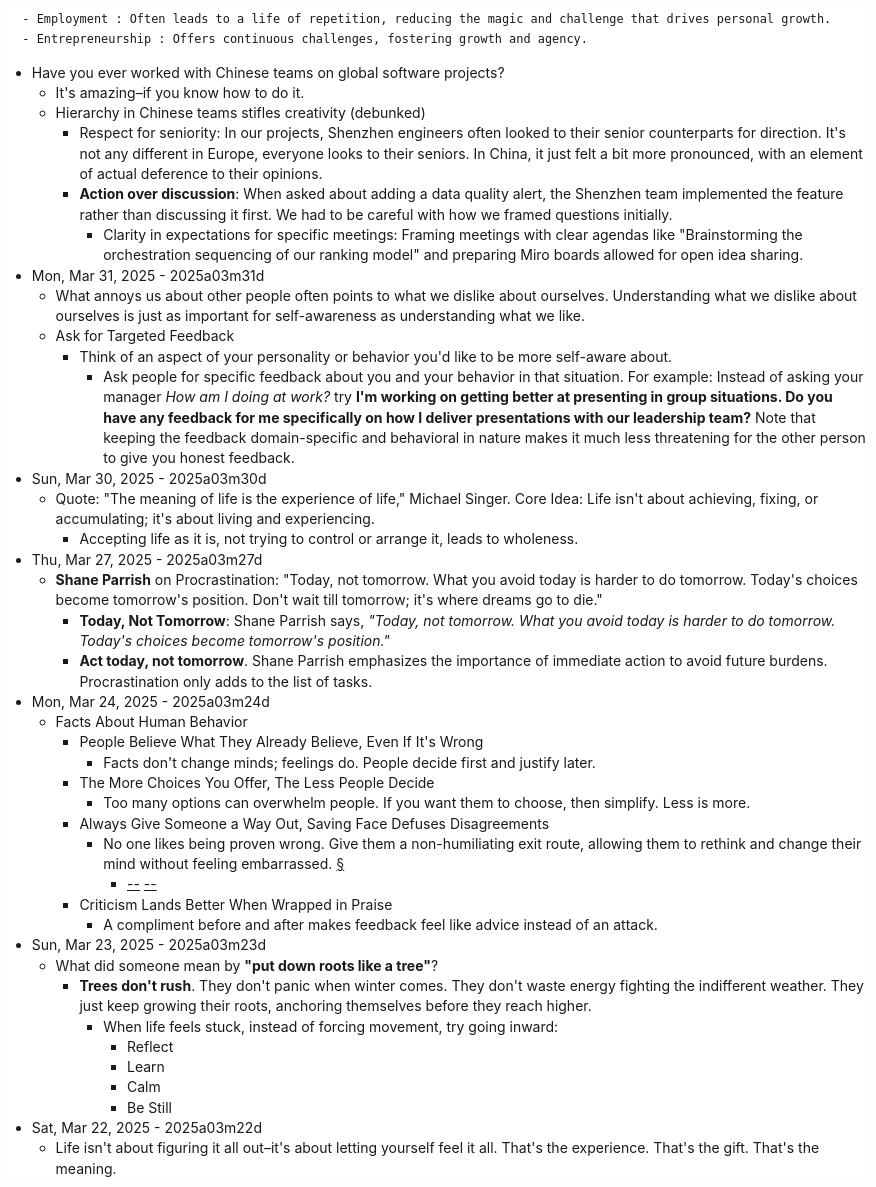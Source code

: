       - Employment : Often leads to a life of repetition, reducing the magic and challenge that drives personal growth.
      - Entrepreneurship : Offers continuous challenges, fostering growth and agency.
  - Have you ever worked with Chinese teams on global software projects?
    - It's amazing–if you know how to do it.
    - Hierarchy in Chinese teams stifles creativity (debunked)
      - Respect for seniority: In our projects, Shenzhen engineers often looked to their senior counterparts for direction. It's not any different in Europe, everyone looks to their seniors. In China, it just felt a bit more pronounced, with an element of actual deference to their opinions.
      - __Action over discussion__: When asked about adding a data quality alert, the Shenzhen team implemented the feature rather than discussing it first. We had to be careful with how we framed questions initially.
        - Clarity in expectations for specific meetings: Framing meetings with clear agendas like "Brainstorming the orchestration sequencing of our ranking model" and preparing Miro boards allowed for open idea sharing.
- Mon, Mar 31, 2025 - 2025a03m31d
  - What annoys us about other people often points to what we dislike about ourselves. Understanding what we dislike about ourselves is just as important for self-awareness as understanding what we like.
  - Ask for Targeted Feedback
    - Think of an aspect of your personality or behavior you'd like to be more self-aware about.
      - Ask people for specific feedback about you and your behavior in that situation. For example: Instead of asking your manager _How am I doing at work?_ try __I'm working on getting better at presenting in group situations. Do you have any feedback for me specifically on how I deliver presentations with our leadership team?__ Note that keeping the feedback domain-specific and behavioral in nature makes it much less threatening for the other person to give you honest feedback.
- Sun, Mar 30, 2025 - 2025a03m30d
  - Quote: "The meaning of life is the experience of life," Michael Singer. Core Idea: Life isn't about achieving, fixing, or accumulating; it's about living and experiencing.
    - Accepting life as it is, not trying to control or arrange it, leads to wholeness.
- Thu, Mar 27, 2025 - 2025a03m27d
  - __Shane Parrish__ on Procrastination: "Today, not tomorrow. What you avoid today is harder to do tomorrow. Today's choices become tomorrow's position. Don't wait till tomorrow; it's where dreams go to die."
    - __Today, Not Tomorrow__: Shane Parrish says, _"Today, not tomorrow. What you avoid today is harder to do tomorrow. Today's choices become tomorrow's position."_
    - __Act today, not tomorrow__. Shane Parrish emphasizes the importance of immediate action to avoid future burdens. Procrastination only adds to the list of tasks.
- Mon, Mar 24, 2025 - 2025a03m24d
  - Facts About Human Behavior
    - People Believe What They Already Believe, Even If It's Wrong
      - Facts don't change minds; feelings do. People decide first and justify later.
    - The More Choices You Offer, The Less People Decide
      - Too many options can overwhelm people. If you want them to choose, then simplify. Less is more.
    - Always Give Someone a Way Out, Saving Face Defuses Disagreements
      - No one likes being proven wrong. Give them a non-humiliating exit route, allowing them to rethink and change their mind without feeling embarrassed. <a href="#2025a03m24d-20250911141327">§</a> <a id="2025a03m24d-20250911141327"></a>
        - [--](#2025a07m09d-20250911110908) [--](#2025a08m21d-20250911110753)
    - Criticism Lands Better When Wrapped in Praise
      - A compliment before and after makes feedback feel like advice instead of an attack.
- Sun, Mar 23, 2025 -  2025a03m23d
  - What did someone mean by __"put down roots like a tree"__?
    - __Trees don't rush__. They don't panic when winter comes. They don't waste energy fighting the indifferent weather. They just keep growing their roots, anchoring themselves before they reach higher.
      - When life feels stuck, instead of forcing movement, try going inward:
        - Reflect
        - Learn
        - Calm
        - Be Still
- Sat, Mar 22, 2025 - 2025a03m22d
  - Life isn't about figuring it all out–it's about letting yourself feel it all. That's the experience. That's the gift. That's the meaning.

════

### WHAT THE TASK REQUIRES
Would you copy, exactly, each line from the start of the listing above through the line with "- Think of an", both ends included, but none of the pictures?

### WRITTEN RESPONSE
Source code

:       - Employment : Often leads to a life of repetition, reducing the magic and challenge that drives personal growth.
      - Entrepreneurship : Offers continuous challenges, fostering growth and agency.
  - Have you ever worked with Chinese teams on global software projects?
    - It's amazing–if you know how to do it.
    - Hierarchy in Chinese teams stifles creativity (debunked)
      - Respect for seniority: In our projects, Shenzhen engineers often looked to their senior counterparts for direction. It's not any different in Europe, everyone looks to their seniors. In China, it just felt a bit more pronounced, with an element of actual deference to their opinions.
      - __Action over discussion__: When asked about adding a data quality alert, the Shenzhen team implemented the feature rather than discussing it first. We had to be careful with how we framed questions initially.
        - Clarity in expectations for specific meetings: Framing meetings with clear agendas like "Brainstorming the orchestration sequencing of our ranking model" and preparing Miro boards allowed for open idea sharing.
- Mon, Mar 31, 2025 - 2025a03m31d
  - What annoys us about other people often points to what we dislike about ourselves. Understanding what we dislike about ourselves is just as important for self-awareness as understanding what we like.
  - Ask for Targeted Feedback
    - Think of an aspect of your personality or behavior you'd like to be more self-aware about.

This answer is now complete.